PROBLEM TO SOLVE: Give the data again exactly as written, skipping any pictures.
⁂
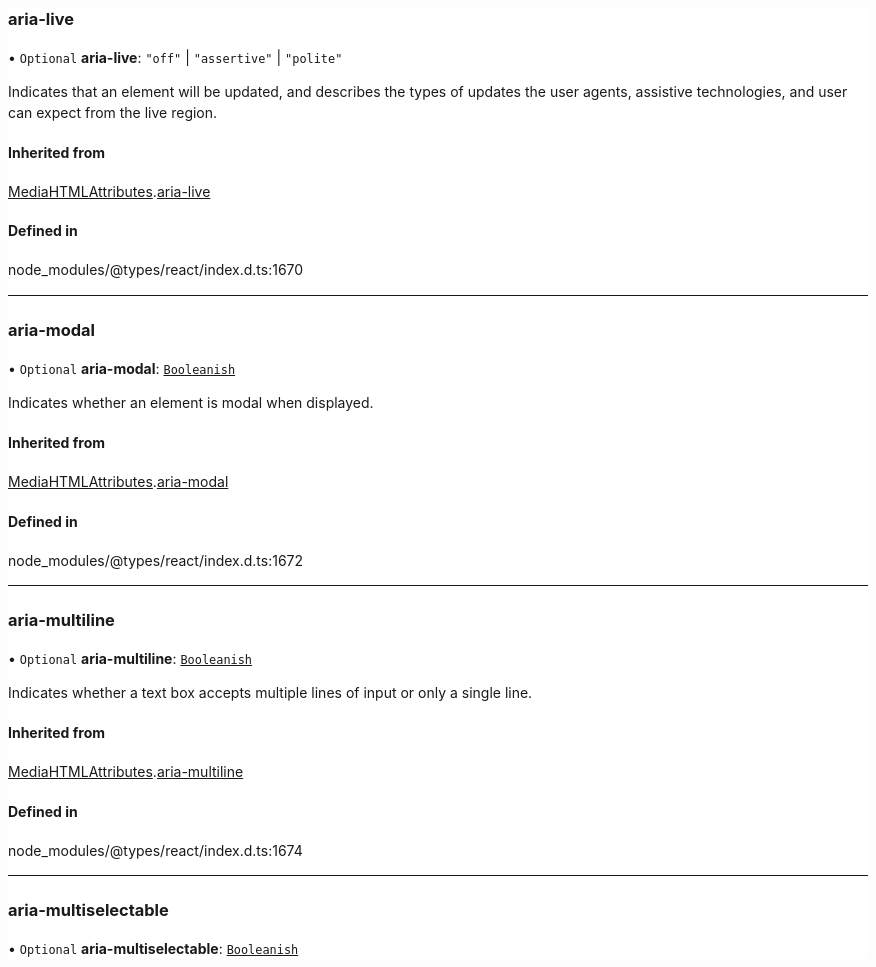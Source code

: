 ### aria-live

• `Optional` **aria-live**: ``"off"`` \| ``"assertive"`` \| ``"polite"``

Indicates that an element will be updated, and describes the types of updates the user agents, assistive technologies, and user can expect from the live region.

#### Inherited from

[MediaHTMLAttributes](components_Container._internal_.MediaHTMLAttributes.md).[aria-live](components_Container._internal_.MediaHTMLAttributes.md#aria-live)

#### Defined in

node_modules/@types/react/index.d.ts:1670

___

### aria-modal

• `Optional` **aria-modal**: [`Booleanish`](../modules/components_Container._internal_.md#booleanish)

Indicates whether an element is modal when displayed.

#### Inherited from

[MediaHTMLAttributes](components_Container._internal_.MediaHTMLAttributes.md).[aria-modal](components_Container._internal_.MediaHTMLAttributes.md#aria-modal)

#### Defined in

node_modules/@types/react/index.d.ts:1672

___

### aria-multiline

• `Optional` **aria-multiline**: [`Booleanish`](../modules/components_Container._internal_.md#booleanish)

Indicates whether a text box accepts multiple lines of input or only a single line.

#### Inherited from

[MediaHTMLAttributes](components_Container._internal_.MediaHTMLAttributes.md).[aria-multiline](components_Container._internal_.MediaHTMLAttributes.md#aria-multiline)

#### Defined in

node_modules/@types/react/index.d.ts:1674

___

### aria-multiselectable

• `Optional` **aria-multiselectable**: [`Booleanish`](../modules/components_Container._internal_.md#booleanish)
⁂
RESULT:
Source code

: ### aria-live

• `Optional` **aria-live**: ``"off"`` \| ``"assertive"`` \| ``"polite"``

Indicates that an element will be updated, and describes the types of updates the user agents, assistive technologies, and user can expect from the live region.

#### Inherited from

[MediaHTMLAttributes](components_Container._internal_.MediaHTMLAttributes.md).[aria-live](components_Container._internal_.MediaHTMLAttributes.md#aria-live)

#### Defined in

node_modules/@types/react/index.d.ts:1670

___

### aria-modal

• `Optional` **aria-modal**: [`Booleanish`](../modules/components_Container._internal_.md#booleanish)

Indicates whether an element is modal when displayed.

#### Inherited from

[MediaHTMLAttributes](components_Container._internal_.MediaHTMLAttributes.md).[aria-modal](components_Container._internal_.MediaHTMLAttributes.md#aria-modal)

#### Defined in

node_modules/@types/react/index.d.ts:1672

___

### aria-multiline

• `Optional` **aria-multiline**: [`Booleanish`](../modules/components_Container._internal_.md#booleanish)

Indicates whether a text box accepts multiple lines of input or only a single line.

#### Inherited from

[MediaHTMLAttributes](components_Container._internal_.MediaHTMLAttributes.md).[aria-multiline](components_Container._internal_.MediaHTMLAttributes.md#aria-multiline)

#### Defined in

node_modules/@types/react/index.d.ts:1674

___

### aria-multiselectable

• `Optional` **aria-multiselectable**: [`Booleanish`](../modules/components_Container._internal_.md#booleanish)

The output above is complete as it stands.